• [Task to complete]
Repeat exactly the lines that run from the start of the records below to the line with "#### Linux/MacOSX Build Instructions", including both of those lines but not the pictures.

Source texts of formatted documents
================

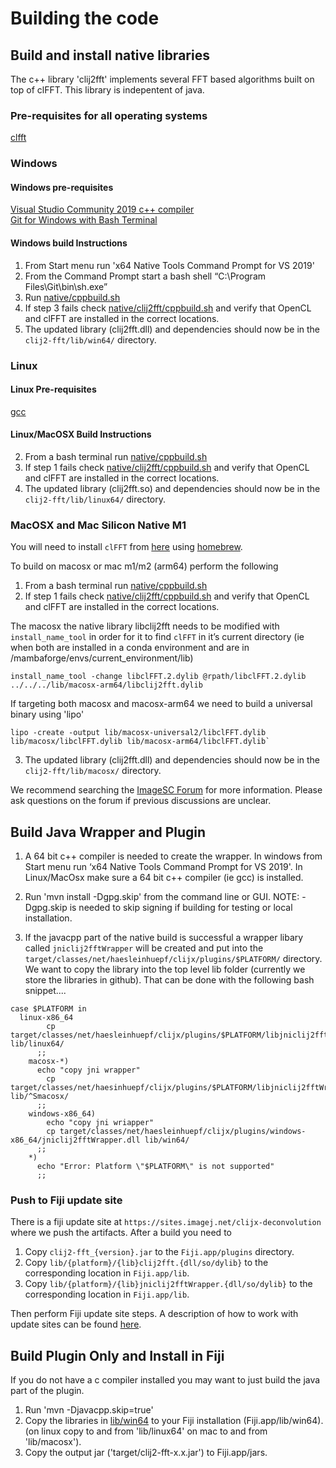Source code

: # Building the code

## Build and install native libraries

The c++ library 'clij2fft' implements several FFT based algorithms built on top of clFFT.  This library is indepentent of java. 

### Pre-requisites for all operating systems

[clfft](https://github.com/clMathLibraries/clFFT/releases)

### Windows

#### Windows pre-requisites

[Visual Studio Community 2019 c++ compiler](https://visualstudio.microsoft.com/vs/community/)    
[Git for Windows with Bash Terminal](https://gitforwindows.org/)  

#### Windows build Instructions 

1.  From Start menu run 'x64 Native Tools Command Prompt for VS 2019'
2.  From the Command Prompt start a bash shell “C:\Program Files\Git\bin\sh.exe”  
3.  Run [native/cppbuild.sh](https://github.com/clij/clij2-fft/blob/master/native/cppbuild.sh)  
4.  If step 3 fails check [native/clij2fft/cppbuild.sh](https://github.com/clij/clij2-fft/blob/master/native/clij2fft/cppbuild.sh#L26) and verify that OpenCL and clFFT are installed in the correct locations.  
5.  The updated library (clij2fft.dll) and dependencies should now be in the ```clij2-fft/lib/win64/``` directory. 

### Linux

#### Linux Pre-requisites  

[gcc](https://gcc.gnu.org/)

#### Linux/MacOSX Build Instructions

2.  From a bash terminal run [native/cppbuild.sh](https://github.com/clij/clij2-fft/blob/master/native/cppbuild.sh)  
3.  If step 1 fails check [native/clij2fft/cppbuild.sh](https://github.com/clij/clij2-fft/blob/master/native/clij2fft/cppbuild.sh#L28) and verify that OpenCL and clFFT are installed in the correct locations.
4.  The updated library (clij2fft.so) and dependencies should now be in the ```clij2-fft/lib/linux64/``` directory.

### MacOSX and Mac Silicon Native M1

You will need to install `clFFT` from [here](https://formulae.brew.sh/formula/clfft) using [homebrew](https://brew.sh/).  

To build on macosx or mac m1/m2 (arm64) perform the following

1.  From a bash terminal run [native/cppbuild.sh](https://github.com/clij/clij2-fft/blob/master/native/cppbuild.sh)  
2.  If step 1 fails check [native/clij2fft/cppbuild.sh](https://github.com/clij/clij2-fft/blob/master/native/clij2fft/cppbuild.sh#L56) and verify that OpenCL and clFFT are installed in the correct locations.

The macosx the native library libclij2fft needs to be modified with ```install_name_tool``` in order for it to find ```clFFT``` in it’s current directory (ie when both are installed in a conda environment and are in /mambaforge/envs/current_environment/lib)

```
install_name_tool -change libclFFT.2.dylib @rpath/libclFFT.2.dylib ../../../lib/macosx-arm64/libclij2fft.dylib
```

If targeting both macosx and macosx-arm64 we need to build a universal binary using 'lipo'

```
lipo -create -output lib/macosx-universal2/libclFFT.dylib lib/macosx/libclFFT.dylib lib/macosx-arm64/libclFFT.dylib`
```
3.  The updated library (clij2fft.dll) and dependencies should now be in the ```clij2-fft/lib/macosx/``` directory. 

We recommend searching the [ImageSC Forum](https://forum.image.sc/search?q=apple%20M1%20clij%20deconvolution) for more information.  Please ask questions on the forum if previous discussions are unclear.  

## Build Java Wrapper and Plugin

1.  A 64 bit c++ compiler is needed to create the wrapper.  In windows from Start menu run ‘x64 Native Tools Command Prompt for VS 2019'.  In Linux/MacOsx make sure a 64 bit c++ compiler (ie gcc) is installed. 

2. Run 'mvn install -Dgpg.skip' from the command line or GUI.
   NOTE:  -Dgpg.skip is needed to skip signing if building for testing or local installation.  
   
3. If the javacpp part of the native build is successful a wrapper libary called ```jniclij2fftWrapper``` will be created and put into the ```target/classes/net/haesleinhuepf/clijx/plugins/$PLATFORM/``` directory.  We want to copy the library into the top level lib folder (currently we store the libraries in github).  That can be done with the following bash snippet....

```
case $PLATFORM in
  linux-x86_64
        cp target/classes/net/haesleinhuepf/clijx/plugins/$PLATFORM/libjniclij2fftWrapper.so lib/linux64/
      ;;
    macosx-*)
      echo "copy jni wrapper"
        cp target/classes/net/haesinhuepf/clijx/plugins/$PLATFORM/libjniclij2fftWrapper.dylib lib/^Smacosx/
      ;;
    windows-x86_64)
        echo "copy jni wriapper"
        cp target/classes/net/haesleinhuepf/clijx/plugins/windows-x86_64/jniclij2fftWrapper.dll lib/win64/
      ;;
    *)
      echo "Error: Platform \"$PLATFORM\" is not supported"
      ;;
```

### Push to Fiji update site 

There is a fiji update site at ```https://sites.imagej.net/clijx-deconvolution``` where we push the artifacts.  After a build you need to 

1.  Copy ```clij2-fft_{version}.jar``` to the ```Fiji.app/plugins``` directory.
2.  Copy ```lib/{platform}/{lib}clij2fft.{dll/so/dylib}``` to the corresponding location in ```Fiji.app/lib```.
3.  Copy ```lib/{platform}/{lib}jniclij2fftWrapper.{dll/so/dylib}``` to the corresponding location in ```Fiji.app/lib```.

Then perform Fiji update site steps.  A description of how to work with update sites can be found [here](https://imagej.net/update-sites/setup).

## Build Plugin Only and Install in Fiji

If you do not have a c compiler installed you may want to just build the java part of the plugin. 

1.  Run 'mvn -Djavacpp.skip=true'
2.  Copy the libraries in [lib/win64](https://github.com/clij/clij2-fft/tree/master/lib/win64) to your Fiji installation (Fiji.app/lib/win64).  (on linux copy to and from 'lib/linux64' on mac to and from 'lib/macosx').
3. Copy the output jar ('target/clij2-fft-x.x.jar') to Fiji.app/jars.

================

• [Response area]
Source code

: # Building the code

## Build and install native libraries

The c++ library 'clij2fft' implements several FFT based algorithms built on top of clFFT.  This library is indepentent of java. 

### Pre-requisites for all operating systems

[clfft](https://github.com/clMathLibraries/clFFT/releases)

### Windows

#### Windows pre-requisites

[Visual Studio Community 2019 c++ compiler](https://visualstudio.microsoft.com/vs/community/)    
[Git for Windows with Bash Terminal](https://gitforwindows.org/)  

#### Windows build Instructions 

1.  From Start menu run 'x64 Native Tools Command Prompt for VS 2019'
2.  From the Command Prompt start a bash shell “C:\Program Files\Git\bin\sh.exe”  
3.  Run [native/cppbuild.sh](https://github.com/clij/clij2-fft/blob/master/native/cppbuild.sh)  
4.  If step 3 fails check [native/clij2fft/cppbuild.sh](https://github.com/clij/clij2-fft/blob/master/native/clij2fft/cppbuild.sh#L26) and verify that OpenCL and clFFT are installed in the correct locations.  
5.  The updated library (clij2fft.dll) and dependencies should now be in the ```clij2-fft/lib/win64/``` directory. 

### Linux

#### Linux Pre-requisites  

[gcc](https://gcc.gnu.org/)

#### Linux/MacOSX Build Instructions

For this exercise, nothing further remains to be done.